▶ _TASK_: Transcribe each line below verbatim; pictures excluded.

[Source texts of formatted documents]
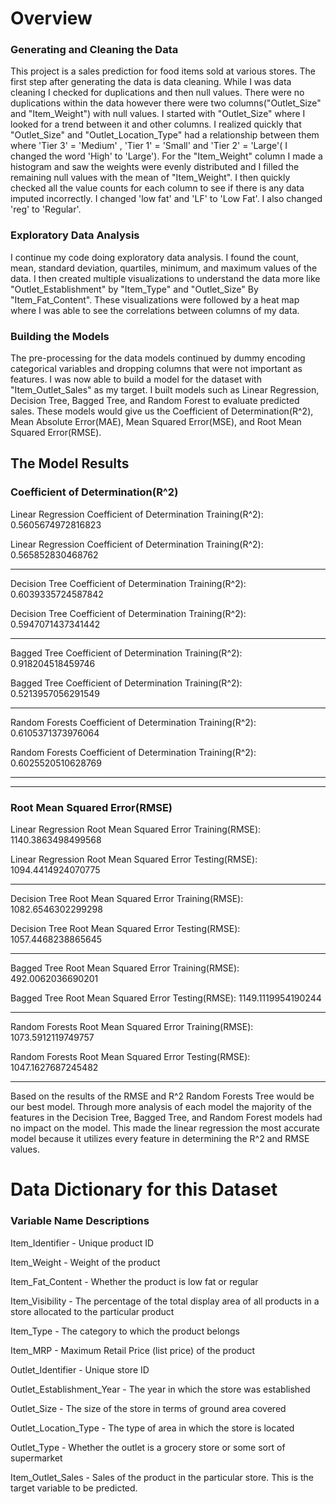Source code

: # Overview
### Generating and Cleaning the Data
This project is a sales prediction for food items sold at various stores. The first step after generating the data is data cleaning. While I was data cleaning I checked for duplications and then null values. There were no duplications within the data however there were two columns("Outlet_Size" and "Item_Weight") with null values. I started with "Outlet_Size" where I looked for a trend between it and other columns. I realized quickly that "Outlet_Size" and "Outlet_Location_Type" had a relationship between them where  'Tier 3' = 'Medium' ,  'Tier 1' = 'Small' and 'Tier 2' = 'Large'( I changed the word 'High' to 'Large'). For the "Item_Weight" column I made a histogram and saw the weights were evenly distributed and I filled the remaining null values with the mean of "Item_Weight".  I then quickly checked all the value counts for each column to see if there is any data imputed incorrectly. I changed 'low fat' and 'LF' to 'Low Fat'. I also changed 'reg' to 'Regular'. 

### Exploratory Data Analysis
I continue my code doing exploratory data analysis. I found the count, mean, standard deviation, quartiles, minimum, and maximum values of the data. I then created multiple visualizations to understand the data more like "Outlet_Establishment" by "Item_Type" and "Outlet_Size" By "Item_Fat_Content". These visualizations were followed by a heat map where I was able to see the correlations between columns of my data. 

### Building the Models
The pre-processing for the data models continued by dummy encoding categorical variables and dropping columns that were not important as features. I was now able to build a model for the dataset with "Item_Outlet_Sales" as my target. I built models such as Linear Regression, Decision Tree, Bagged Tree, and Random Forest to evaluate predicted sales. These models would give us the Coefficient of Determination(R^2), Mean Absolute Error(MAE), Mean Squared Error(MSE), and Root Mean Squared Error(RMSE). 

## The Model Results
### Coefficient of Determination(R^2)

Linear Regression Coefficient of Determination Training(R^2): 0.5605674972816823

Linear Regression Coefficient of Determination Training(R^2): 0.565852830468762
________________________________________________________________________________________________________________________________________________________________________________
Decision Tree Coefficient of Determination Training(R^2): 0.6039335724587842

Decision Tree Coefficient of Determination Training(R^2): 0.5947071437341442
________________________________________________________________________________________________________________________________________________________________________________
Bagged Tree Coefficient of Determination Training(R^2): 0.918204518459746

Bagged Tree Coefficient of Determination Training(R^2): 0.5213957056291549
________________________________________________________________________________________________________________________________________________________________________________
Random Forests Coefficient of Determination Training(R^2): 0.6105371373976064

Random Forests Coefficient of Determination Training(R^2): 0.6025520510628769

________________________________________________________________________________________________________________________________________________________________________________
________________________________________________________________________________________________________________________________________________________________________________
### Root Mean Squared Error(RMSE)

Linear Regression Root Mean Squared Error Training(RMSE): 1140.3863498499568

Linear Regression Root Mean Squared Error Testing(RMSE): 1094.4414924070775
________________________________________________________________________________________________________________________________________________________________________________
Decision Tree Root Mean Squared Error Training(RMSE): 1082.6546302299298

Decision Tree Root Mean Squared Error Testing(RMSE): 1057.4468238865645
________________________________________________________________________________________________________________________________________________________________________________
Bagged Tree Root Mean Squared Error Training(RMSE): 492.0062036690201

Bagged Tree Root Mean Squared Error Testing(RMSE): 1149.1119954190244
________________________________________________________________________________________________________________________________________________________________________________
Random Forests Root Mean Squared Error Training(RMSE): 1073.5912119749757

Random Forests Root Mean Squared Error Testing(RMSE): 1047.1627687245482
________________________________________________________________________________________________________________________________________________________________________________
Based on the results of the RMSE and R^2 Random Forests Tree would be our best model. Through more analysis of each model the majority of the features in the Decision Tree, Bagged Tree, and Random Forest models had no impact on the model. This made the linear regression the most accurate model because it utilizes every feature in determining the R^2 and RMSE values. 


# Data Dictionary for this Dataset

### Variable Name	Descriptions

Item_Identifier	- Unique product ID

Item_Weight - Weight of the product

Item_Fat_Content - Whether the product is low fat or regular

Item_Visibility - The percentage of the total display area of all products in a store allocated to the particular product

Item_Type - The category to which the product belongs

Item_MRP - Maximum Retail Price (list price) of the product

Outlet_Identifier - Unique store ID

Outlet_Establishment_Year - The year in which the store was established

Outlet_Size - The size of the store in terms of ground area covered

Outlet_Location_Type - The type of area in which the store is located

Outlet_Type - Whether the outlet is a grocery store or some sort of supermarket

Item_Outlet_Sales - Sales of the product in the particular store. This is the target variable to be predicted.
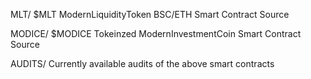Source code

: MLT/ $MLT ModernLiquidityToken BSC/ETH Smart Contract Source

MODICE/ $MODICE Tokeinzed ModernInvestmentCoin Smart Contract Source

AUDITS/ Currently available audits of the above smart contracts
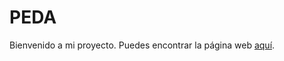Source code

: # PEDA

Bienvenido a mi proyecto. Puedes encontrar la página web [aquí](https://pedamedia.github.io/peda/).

▶ _THE COMPLETED TASK_:
Source code

: # Overview
### Generating and Cleaning the Data
This project is a sales prediction for food items sold at various stores. The first step after generating the data is data cleaning. While I was data cleaning I checked for duplications and then null values. There were no duplications within the data however there were two columns("Outlet_Size" and "Item_Weight") with null values. I started with "Outlet_Size" where I looked for a trend between it and other columns. I realized quickly that "Outlet_Size" and "Outlet_Location_Type" had a relationship between them where  'Tier 3' = 'Medium' ,  'Tier 1' = 'Small' and 'Tier 2' = 'Large'( I changed the word 'High' to 'Large'). For the "Item_Weight" column I made a histogram and saw the weights were evenly distributed and I filled the remaining null values with the mean of "Item_Weight".  I then quickly checked all the value counts for each column to see if there is any data imputed incorrectly. I changed 'low fat' and 'LF' to 'Low Fat'. I also changed 'reg' to 'Regular'. 

### Exploratory Data Analysis
I continue my code doing exploratory data analysis. I found the count, mean, standard deviation, quartiles, minimum, and maximum values of the data. I then created multiple visualizations to understand the data more like "Outlet_Establishment" by "Item_Type" and "Outlet_Size" By "Item_Fat_Content". These visualizations were followed by a heat map where I was able to see the correlations between columns of my data. 

### Building the Models
The pre-processing for the data models continued by dummy encoding categorical variables and dropping columns that were not important as features. I was now able to build a model for the dataset with "Item_Outlet_Sales" as my target. I built models such as Linear Regression, Decision Tree, Bagged Tree, and Random Forest to evaluate predicted sales. These models would give us the Coefficient of Determination(R^2), Mean Absolute Error(MAE), Mean Squared Error(MSE), and Root Mean Squared Error(RMSE). 

## The Model Results
### Coefficient of Determination(R^2)

Linear Regression Coefficient of Determination Training(R^2): 0.5605674972816823

Linear Regression Coefficient of Determination Training(R^2): 0.565852830468762
________________________________________________________________________________________________________________________________________________________________________________
Decision Tree Coefficient of Determination Training(R^2): 0.6039335724587842

Decision Tree Coefficient of Determination Training(R^2): 0.5947071437341442
________________________________________________________________________________________________________________________________________________________________________________
Bagged Tree Coefficient of Determination Training(R^2): 0.918204518459746

Bagged Tree Coefficient of Determination Training(R^2): 0.5213957056291549
________________________________________________________________________________________________________________________________________________________________________________
Random Forests Coefficient of Determination Training(R^2): 0.6105371373976064

Random Forests Coefficient of Determination Training(R^2): 0.6025520510628769

________________________________________________________________________________________________________________________________________________________________________________
________________________________________________________________________________________________________________________________________________________________________________
### Root Mean Squared Error(RMSE)

Linear Regression Root Mean Squared Error Training(RMSE): 1140.3863498499568

Linear Regression Root Mean Squared Error Testing(RMSE): 1094.4414924070775
________________________________________________________________________________________________________________________________________________________________________________
Decision Tree Root Mean Squared Error Training(RMSE): 1082.6546302299298

Decision Tree Root Mean Squared Error Testing(RMSE): 1057.4468238865645
________________________________________________________________________________________________________________________________________________________________________________
Bagged Tree Root Mean Squared Error Training(RMSE): 492.0062036690201

Bagged Tree Root Mean Squared Error Testing(RMSE): 1149.1119954190244
________________________________________________________________________________________________________________________________________________________________________________
Random Forests Root Mean Squared Error Training(RMSE): 1073.5912119749757

Random Forests Root Mean Squared Error Testing(RMSE): 1047.1627687245482
________________________________________________________________________________________________________________________________________________________________________________
Based on the results of the RMSE and R^2 Random Forests Tree would be our best model. Through more analysis of each model the majority of the features in the Decision Tree, Bagged Tree, and Random Forest models had no impact on the model. This made the linear regression the most accurate model because it utilizes every feature in determining the R^2 and RMSE values. 


# Data Dictionary for this Dataset

### Variable Name	Descriptions

Item_Identifier	- Unique product ID

Item_Weight - Weight of the product

Item_Fat_Content - Whether the product is low fat or regular

Item_Visibility - The percentage of the total display area of all products in a store allocated to the particular product

Item_Type - The category to which the product belongs

Item_MRP - Maximum Retail Price (list price) of the product

Outlet_Identifier - Unique store ID

Outlet_Establishment_Year - The year in which the store was established

Outlet_Size - The size of the store in terms of ground area covered

Outlet_Location_Type - The type of area in which the store is located

Outlet_Type - Whether the outlet is a grocery store or some sort of supermarket

Item_Outlet_Sales - Sales of the product in the particular store. This is the target variable to be predicted.
Source code

: MLT/ $MLT ModernLiquidityToken BSC/ETH Smart Contract Source

MODICE/ $MODICE Tokeinzed ModernInvestmentCoin Smart Contract Source

AUDITS/ Currently available audits of the above smart contracts
Source code

: # PEDA

Bienvenido a mi proyecto. Puedes encontrar la página web [aquí](https://pedamedia.github.io/peda/).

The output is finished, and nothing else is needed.